— Work to complete —
Begin with the line containing "- Test coverage for critical paths" and end with the last line of the data below; return those lines exactly, and only those.

— Input for this task —
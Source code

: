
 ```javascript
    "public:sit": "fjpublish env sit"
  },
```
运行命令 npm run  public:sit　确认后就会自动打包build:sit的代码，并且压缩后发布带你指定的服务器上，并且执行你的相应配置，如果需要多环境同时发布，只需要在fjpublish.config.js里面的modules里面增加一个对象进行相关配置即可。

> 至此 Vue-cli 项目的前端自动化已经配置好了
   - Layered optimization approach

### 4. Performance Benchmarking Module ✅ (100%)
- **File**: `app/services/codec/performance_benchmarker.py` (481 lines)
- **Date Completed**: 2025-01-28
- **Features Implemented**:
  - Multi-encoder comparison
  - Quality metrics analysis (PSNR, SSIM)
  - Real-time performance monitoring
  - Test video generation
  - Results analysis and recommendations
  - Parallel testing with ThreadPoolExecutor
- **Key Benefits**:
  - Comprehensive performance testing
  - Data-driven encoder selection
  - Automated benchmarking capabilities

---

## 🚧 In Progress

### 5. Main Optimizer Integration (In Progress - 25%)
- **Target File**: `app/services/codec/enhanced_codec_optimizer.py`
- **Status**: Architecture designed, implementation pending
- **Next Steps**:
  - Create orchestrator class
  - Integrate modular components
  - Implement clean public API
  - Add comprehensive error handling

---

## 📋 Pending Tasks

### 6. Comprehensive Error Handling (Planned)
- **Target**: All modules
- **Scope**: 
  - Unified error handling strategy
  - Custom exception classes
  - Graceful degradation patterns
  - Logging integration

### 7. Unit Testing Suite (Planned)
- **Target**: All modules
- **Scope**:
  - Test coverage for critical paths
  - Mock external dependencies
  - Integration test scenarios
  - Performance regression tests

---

— Answer box —
  - Test coverage for critical paths
  - Mock external dependencies
  - Integration test scenarios
  - Performance regression tests

---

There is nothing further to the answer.